As we light up the conserved ledger stones, we will be able to listen to legends about dog poo and eye balm, gunpowder blasts, strong and successful businesswomen and cheeky fighting apprentices. All in a town’s history. A mysterious, ethereal animation in the south aisle’s three arches will ‘flash’ the history of the town and river, of marauding invaders (usually Scottish), of fires and the bombs of war and with cranes and ships and smoke. And the Cathedral always right in the middle with a hint of light. With photos of Cathedral life today and pithy captions, the interpretation panels have tried to give hints of contemporary engagement and our people. We have tried to build in moments to pause, to look and reflect in awe and wonder but also with the poignancy puncturing our reality. Most of all, our ‘visitor experience’ builds on the possibility of meeting another, being welcomed by a local, and with it, the chance for at least a brief conversation.

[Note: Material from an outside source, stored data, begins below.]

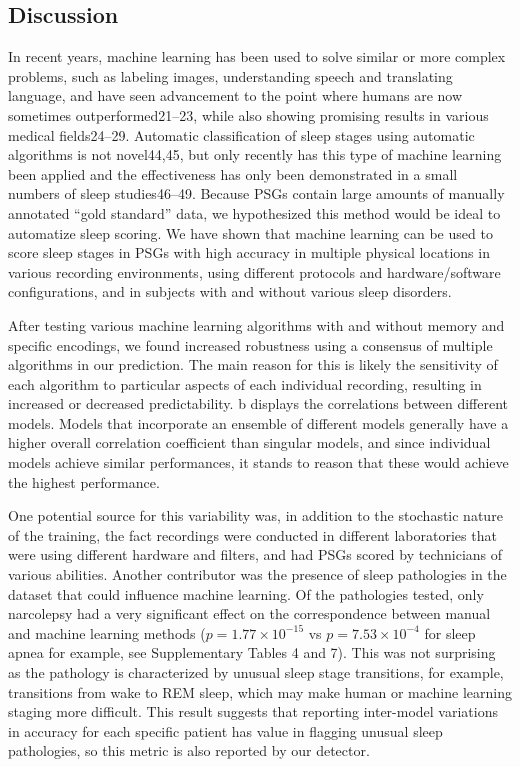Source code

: \subsection{Discussion}
In recent years, machine learning has been used to solve similar or more complex problems, such as labeling images, understanding speech and translating language, and have seen advancement to the point where humans are now sometimes outperformed21–23, while also showing promising results in various medical fields24–29.
Automatic classification of sleep stages using automatic algorithms is not novel44,45, but only recently has this type of machine learning been applied and the effectiveness has only been demonstrated in a small numbers of sleep studies46–49. 
Because PSGs contain large amounts of manually annotated “gold standard” data, we hypothesized this method would be ideal to
automatize sleep scoring.
We have shown that machine learning can be used to score sleep stages in PSGs with high accuracy in multiple physical locations in various recording environments, using different protocols and hardware/software configurations, and in subjects with and without various sleep disorders.

After testing various machine learning algorithms with and without memory and specific encodings, we found increased robustness using a consensus of multiple algorithms in our prediction.
The main reason for this is likely the sensitivity of each algorithm to particular aspects of each individual recording, resulting in increased or decreased predictability.
b displays the correlations between different models.
Models that incorporate an ensemble of different models generally have a higher overall correlation coefficient than singular models, and since individual models achieve similar performances, it stands to reason that these would achieve the highest performance.

One potential source for this variability was, in addition to the stochastic nature of the training, the fact recordings were conducted in different laboratories that were using different hardware and filters, and had PSGs scored by technicians of various abilities.
Another contributor was the presence of sleep pathologies in the dataset that could influence machine learning.
Of the pathologies tested, only narcolepsy had a very significant effect on the correspondence between manual and machine learning methods ($p=1.77 \times 10^{-15}$ vs $p=7.53 \times 10^{-4}$ for sleep apnea for example, see Supplementary Tables 4 and 7).
This was not surprising as the pathology is characterized by unusual sleep stage transitions, for example, transitions from wake to REM sleep, which may make human or machine learning staging more difficult.
This result suggests that reporting inter-model variations in accuracy for each specific patient has value in flagging unusual sleep pathologies, so this metric is also reported by our detector.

Photo by Ron Smithard of detail of the Ascension window by Leonard Evetts

In spite of the hurdles of a challenging year, we have already come far. I wrote my first blog in this series one year ago today. The change has been immense, and one can hardly recognise the place. Well at first that is until you let the detail emerge: the elegant pillars and arches, stones and memorials and then they look back at you under the gaze of the windows. Yet we still have a long way to go. Still scheduled for an early summer completion, the building works are a little delayed but moving on. The new year’s task is, however, as much about us. We will need loads of recruits if we are to offer that warm welcome we have promised. We will need to fill the place with prayer if it is to maintain its authenticity. We will need to be able to practice a servant hospitality and put our faith into concrete action if we are to be of any use at all. In short, we are going to need people but also grace by the bucket-load.

The Bishop’s use of that poem certainly highlighted for me the importance of the task facing our communities as, together, we hope to escape this pandemic’s tight grip and pick up the pieces all around us. The Cathedral’s task ahead is a but a microcosm of all we face, but for some of it, is where we can at least play an active part. And in the poem, the advice is to ‘put your hand into the hand of God and go forward’. Schmaltzy or not it’s the only advice this Dean has to offer.